• Exercise:
Once a line is found to contain "pending", copy it out of the listing.

☆ ☆ ☆ ☆ ☆ ☆ ☆

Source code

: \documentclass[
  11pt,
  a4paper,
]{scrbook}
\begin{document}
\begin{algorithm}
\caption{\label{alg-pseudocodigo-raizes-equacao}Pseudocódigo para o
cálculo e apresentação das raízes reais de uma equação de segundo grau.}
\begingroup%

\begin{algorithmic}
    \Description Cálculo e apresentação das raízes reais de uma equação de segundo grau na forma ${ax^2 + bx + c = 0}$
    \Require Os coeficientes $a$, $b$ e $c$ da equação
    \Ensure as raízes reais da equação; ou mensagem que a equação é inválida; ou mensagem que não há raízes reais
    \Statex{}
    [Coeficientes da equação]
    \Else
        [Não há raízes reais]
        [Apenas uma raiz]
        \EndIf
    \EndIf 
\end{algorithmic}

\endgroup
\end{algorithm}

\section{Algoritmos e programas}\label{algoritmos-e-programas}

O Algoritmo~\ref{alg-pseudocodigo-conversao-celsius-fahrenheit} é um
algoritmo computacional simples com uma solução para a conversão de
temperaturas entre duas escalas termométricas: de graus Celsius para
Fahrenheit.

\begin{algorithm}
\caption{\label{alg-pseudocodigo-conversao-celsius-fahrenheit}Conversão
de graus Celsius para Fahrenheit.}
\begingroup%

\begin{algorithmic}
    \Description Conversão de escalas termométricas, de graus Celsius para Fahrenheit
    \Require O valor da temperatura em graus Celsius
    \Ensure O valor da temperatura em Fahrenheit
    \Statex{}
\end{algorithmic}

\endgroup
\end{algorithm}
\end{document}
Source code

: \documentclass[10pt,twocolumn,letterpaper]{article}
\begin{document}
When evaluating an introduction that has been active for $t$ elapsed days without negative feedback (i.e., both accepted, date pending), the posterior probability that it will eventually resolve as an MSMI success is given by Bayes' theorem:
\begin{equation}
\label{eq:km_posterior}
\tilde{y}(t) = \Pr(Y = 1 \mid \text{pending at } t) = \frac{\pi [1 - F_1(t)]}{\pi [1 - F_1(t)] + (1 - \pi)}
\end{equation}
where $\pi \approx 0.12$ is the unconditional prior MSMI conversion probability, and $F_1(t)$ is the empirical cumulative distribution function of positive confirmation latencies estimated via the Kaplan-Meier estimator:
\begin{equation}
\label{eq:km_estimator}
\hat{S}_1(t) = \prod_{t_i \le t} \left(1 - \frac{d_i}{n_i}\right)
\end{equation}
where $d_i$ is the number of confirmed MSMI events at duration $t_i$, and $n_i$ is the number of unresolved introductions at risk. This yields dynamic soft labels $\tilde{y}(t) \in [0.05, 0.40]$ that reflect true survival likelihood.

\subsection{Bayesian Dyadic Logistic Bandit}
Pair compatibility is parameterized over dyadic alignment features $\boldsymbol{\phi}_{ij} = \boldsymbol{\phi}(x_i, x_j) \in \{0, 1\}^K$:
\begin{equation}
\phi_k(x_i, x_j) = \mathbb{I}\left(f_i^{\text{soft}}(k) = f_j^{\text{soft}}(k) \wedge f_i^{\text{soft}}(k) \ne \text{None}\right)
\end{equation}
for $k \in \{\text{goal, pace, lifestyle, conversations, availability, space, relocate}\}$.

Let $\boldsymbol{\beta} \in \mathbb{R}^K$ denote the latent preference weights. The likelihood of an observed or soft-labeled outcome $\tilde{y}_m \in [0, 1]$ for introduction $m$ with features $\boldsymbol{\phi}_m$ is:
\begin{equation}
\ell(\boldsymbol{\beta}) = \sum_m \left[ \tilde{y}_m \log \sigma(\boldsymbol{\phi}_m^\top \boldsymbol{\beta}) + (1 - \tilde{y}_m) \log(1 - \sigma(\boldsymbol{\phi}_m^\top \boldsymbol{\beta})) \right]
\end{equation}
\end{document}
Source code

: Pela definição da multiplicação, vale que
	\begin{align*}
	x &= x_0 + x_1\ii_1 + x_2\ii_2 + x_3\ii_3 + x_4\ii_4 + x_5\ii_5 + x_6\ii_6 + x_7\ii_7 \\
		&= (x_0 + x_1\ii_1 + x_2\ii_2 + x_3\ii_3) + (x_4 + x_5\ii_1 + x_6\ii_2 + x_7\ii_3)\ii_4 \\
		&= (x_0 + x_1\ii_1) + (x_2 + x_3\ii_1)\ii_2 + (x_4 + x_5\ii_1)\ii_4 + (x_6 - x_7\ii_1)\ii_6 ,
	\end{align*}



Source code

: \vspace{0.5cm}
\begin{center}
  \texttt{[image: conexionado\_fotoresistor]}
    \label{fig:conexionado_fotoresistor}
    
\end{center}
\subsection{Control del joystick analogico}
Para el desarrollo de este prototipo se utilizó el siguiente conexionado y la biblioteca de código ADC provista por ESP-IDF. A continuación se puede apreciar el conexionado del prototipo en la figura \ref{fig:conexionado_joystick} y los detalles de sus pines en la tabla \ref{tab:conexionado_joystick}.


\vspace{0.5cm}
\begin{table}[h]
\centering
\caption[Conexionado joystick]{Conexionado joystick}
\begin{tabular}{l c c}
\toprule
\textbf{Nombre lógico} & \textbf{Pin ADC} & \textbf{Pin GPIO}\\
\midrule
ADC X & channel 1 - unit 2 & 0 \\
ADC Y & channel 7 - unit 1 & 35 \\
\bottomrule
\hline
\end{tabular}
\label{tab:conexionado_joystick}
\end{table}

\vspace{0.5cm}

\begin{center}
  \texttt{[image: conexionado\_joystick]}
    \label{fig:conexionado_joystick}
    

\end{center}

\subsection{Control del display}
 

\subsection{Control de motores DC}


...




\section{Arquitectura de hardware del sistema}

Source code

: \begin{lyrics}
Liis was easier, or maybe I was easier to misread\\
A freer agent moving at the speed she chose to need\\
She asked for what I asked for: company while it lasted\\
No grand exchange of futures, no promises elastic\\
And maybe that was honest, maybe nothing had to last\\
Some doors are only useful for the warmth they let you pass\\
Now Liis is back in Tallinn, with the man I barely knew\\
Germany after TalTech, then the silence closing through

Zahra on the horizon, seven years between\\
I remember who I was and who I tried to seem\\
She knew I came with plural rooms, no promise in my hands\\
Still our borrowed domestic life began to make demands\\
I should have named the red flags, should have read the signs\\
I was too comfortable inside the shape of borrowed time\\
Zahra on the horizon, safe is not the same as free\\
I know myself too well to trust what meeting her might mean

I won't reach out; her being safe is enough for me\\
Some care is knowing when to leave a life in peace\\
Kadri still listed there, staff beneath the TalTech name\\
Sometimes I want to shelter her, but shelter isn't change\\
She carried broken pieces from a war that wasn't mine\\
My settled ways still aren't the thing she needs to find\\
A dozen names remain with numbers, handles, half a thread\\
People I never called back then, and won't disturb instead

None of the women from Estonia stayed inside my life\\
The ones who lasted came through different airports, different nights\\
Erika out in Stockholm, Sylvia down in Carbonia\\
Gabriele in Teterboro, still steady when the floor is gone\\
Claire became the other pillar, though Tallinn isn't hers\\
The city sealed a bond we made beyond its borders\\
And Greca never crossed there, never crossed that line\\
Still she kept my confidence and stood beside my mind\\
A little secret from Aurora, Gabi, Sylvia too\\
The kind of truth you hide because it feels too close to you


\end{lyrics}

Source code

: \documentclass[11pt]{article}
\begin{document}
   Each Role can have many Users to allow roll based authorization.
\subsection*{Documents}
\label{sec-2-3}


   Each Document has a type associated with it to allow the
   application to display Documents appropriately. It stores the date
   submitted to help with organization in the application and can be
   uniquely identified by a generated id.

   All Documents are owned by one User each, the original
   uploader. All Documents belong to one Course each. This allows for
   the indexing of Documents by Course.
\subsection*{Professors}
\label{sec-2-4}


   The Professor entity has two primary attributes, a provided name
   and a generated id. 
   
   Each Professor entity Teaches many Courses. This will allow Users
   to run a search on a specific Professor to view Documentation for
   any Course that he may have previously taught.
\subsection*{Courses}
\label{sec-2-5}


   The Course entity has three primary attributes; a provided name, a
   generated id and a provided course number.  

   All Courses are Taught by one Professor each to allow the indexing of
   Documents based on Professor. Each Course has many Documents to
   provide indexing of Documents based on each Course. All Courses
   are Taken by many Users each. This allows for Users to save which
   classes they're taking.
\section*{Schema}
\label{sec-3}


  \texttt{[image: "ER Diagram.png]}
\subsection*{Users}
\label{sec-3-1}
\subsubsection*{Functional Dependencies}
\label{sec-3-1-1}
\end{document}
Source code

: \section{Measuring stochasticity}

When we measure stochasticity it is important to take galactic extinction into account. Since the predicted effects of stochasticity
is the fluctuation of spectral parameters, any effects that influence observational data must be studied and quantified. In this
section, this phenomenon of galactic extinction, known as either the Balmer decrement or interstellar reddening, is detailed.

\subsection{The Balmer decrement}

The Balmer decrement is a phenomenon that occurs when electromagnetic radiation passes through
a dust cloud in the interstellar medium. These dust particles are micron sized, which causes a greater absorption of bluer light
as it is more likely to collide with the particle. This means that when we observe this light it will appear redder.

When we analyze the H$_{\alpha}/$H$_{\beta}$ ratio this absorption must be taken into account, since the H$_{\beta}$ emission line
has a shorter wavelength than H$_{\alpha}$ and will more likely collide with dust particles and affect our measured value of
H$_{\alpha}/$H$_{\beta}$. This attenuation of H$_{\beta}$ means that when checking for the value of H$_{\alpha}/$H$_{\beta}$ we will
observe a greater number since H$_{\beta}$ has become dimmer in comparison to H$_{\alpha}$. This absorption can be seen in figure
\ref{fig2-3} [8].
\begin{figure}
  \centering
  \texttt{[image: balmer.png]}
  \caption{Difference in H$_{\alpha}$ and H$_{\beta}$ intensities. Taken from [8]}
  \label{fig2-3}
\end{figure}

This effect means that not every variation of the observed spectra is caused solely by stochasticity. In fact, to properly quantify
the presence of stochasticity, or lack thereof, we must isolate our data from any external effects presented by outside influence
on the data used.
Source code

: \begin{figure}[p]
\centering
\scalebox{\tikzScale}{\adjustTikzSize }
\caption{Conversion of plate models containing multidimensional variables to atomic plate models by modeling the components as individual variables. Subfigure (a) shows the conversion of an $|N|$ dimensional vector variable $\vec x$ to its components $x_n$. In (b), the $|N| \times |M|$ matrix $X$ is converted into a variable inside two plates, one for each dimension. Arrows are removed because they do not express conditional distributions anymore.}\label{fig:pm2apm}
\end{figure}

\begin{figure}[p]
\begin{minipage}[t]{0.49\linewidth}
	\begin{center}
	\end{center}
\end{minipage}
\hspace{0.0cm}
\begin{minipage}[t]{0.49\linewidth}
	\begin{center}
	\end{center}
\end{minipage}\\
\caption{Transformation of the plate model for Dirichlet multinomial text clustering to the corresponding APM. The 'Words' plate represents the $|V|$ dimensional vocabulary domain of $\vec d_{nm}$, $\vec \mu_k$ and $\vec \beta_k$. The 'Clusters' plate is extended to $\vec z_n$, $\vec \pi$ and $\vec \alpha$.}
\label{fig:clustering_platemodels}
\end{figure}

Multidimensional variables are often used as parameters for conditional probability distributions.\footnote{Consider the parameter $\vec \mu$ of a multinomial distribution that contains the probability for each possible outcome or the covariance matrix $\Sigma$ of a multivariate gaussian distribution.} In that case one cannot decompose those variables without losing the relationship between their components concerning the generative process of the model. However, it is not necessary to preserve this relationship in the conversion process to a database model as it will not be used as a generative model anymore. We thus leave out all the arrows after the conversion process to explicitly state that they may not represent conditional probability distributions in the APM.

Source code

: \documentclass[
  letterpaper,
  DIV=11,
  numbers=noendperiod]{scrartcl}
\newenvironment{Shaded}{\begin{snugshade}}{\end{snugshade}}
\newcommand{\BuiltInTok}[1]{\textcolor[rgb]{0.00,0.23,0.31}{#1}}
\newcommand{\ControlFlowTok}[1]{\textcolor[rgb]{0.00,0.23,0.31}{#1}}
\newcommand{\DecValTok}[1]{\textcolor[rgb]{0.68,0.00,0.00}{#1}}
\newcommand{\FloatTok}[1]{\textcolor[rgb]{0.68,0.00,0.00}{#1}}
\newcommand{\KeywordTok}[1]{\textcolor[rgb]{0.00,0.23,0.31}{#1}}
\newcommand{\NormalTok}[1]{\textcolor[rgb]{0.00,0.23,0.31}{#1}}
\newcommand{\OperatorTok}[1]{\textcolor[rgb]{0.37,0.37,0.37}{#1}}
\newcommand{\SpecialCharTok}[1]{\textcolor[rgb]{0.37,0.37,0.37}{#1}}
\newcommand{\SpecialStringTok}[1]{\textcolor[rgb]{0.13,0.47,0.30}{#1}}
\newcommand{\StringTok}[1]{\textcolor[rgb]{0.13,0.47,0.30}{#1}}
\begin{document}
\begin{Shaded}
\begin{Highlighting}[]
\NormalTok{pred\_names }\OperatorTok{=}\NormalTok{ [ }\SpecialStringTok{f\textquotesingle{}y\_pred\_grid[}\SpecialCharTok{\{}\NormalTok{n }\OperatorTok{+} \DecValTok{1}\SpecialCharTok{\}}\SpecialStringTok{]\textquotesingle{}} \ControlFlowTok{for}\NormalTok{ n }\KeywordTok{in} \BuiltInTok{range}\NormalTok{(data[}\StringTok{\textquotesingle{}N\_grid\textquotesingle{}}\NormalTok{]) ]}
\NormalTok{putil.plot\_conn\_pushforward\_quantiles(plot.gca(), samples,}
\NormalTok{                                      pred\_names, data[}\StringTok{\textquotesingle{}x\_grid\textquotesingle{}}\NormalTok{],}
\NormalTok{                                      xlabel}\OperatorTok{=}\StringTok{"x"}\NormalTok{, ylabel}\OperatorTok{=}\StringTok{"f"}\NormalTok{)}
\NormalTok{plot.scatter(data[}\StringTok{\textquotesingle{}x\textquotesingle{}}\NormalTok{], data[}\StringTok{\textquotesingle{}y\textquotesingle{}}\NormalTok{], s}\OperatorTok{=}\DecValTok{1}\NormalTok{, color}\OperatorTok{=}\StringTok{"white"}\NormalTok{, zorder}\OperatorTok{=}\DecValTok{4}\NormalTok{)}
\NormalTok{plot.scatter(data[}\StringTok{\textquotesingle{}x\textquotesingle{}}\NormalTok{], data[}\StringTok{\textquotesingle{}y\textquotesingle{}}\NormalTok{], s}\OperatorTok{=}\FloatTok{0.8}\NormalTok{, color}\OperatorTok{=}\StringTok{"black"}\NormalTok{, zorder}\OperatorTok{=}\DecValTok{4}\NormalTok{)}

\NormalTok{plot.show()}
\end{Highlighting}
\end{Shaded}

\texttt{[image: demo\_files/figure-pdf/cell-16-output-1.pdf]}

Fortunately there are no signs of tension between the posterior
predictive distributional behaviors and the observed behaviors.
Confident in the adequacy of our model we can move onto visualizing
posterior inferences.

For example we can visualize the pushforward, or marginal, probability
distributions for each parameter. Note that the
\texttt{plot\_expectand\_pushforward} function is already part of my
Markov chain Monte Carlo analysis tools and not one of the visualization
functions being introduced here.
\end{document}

☆ ☆ ☆ ☆ ☆ ☆ ☆

• Reply:
When evaluating an introduction that has been active for $t$ elapsed days without negative feedback (i.e., both accepted, date pending), the posterior probability that it will eventually resolve as an MSMI success is given by Bayes' theorem:
\tilde{y}(t) = \Pr(Y = 1 \mid \text{pending at } t) = \frac{\pi [1 - F_1(t)]}{\pi [1 - F_1(t)] + (1 - \pi)}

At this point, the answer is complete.